- _Activity_
Check every line of the data and copy the ones where "filecontents" appears.

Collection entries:
☆ ☆ ☆

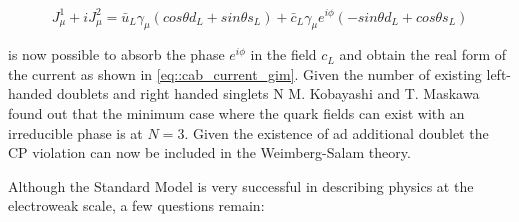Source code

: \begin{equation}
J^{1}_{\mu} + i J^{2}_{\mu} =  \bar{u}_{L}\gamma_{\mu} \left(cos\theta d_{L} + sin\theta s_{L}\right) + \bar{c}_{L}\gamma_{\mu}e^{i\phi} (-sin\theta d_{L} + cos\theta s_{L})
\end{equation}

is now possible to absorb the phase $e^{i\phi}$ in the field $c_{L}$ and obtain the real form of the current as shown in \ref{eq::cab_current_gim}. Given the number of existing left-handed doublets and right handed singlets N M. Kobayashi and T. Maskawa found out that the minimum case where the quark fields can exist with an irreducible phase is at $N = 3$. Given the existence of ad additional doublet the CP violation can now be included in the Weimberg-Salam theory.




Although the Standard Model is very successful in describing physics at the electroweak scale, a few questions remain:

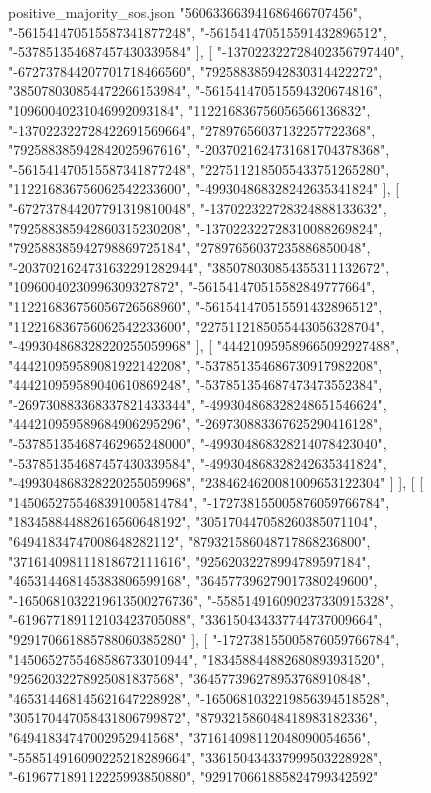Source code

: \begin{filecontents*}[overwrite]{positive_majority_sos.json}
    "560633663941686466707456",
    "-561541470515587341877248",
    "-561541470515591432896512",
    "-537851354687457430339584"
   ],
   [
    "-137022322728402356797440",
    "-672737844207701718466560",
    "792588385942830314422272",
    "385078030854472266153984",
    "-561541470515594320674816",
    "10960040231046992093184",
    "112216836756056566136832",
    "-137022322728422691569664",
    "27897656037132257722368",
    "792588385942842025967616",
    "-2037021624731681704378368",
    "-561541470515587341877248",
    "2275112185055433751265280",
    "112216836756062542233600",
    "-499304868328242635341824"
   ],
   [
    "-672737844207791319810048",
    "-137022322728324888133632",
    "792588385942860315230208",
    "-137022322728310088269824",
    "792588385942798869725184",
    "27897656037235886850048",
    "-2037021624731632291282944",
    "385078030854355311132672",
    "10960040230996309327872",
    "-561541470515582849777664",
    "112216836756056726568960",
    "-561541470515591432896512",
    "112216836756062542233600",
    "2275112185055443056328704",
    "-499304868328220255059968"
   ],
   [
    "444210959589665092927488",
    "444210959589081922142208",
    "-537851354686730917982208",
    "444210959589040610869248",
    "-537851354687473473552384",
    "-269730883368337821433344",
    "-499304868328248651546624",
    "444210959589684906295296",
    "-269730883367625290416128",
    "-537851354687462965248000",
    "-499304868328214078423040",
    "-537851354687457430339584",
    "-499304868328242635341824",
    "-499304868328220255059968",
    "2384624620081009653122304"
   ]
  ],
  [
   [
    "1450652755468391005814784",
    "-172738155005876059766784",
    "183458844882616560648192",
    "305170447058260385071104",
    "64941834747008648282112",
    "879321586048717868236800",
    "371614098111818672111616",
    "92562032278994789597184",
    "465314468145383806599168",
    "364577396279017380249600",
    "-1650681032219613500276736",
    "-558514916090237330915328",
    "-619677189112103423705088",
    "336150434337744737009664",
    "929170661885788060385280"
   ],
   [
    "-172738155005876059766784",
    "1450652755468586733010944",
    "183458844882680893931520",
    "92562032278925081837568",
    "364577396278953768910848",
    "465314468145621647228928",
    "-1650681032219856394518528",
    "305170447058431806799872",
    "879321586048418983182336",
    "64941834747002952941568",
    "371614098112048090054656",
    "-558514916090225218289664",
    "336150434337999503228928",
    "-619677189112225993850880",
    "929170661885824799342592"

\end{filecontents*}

☆ ☆ ☆

- _Reply_
: \begin{filecontents*}[overwrite]{positive_majority_sos.json}
\end{filecontents*}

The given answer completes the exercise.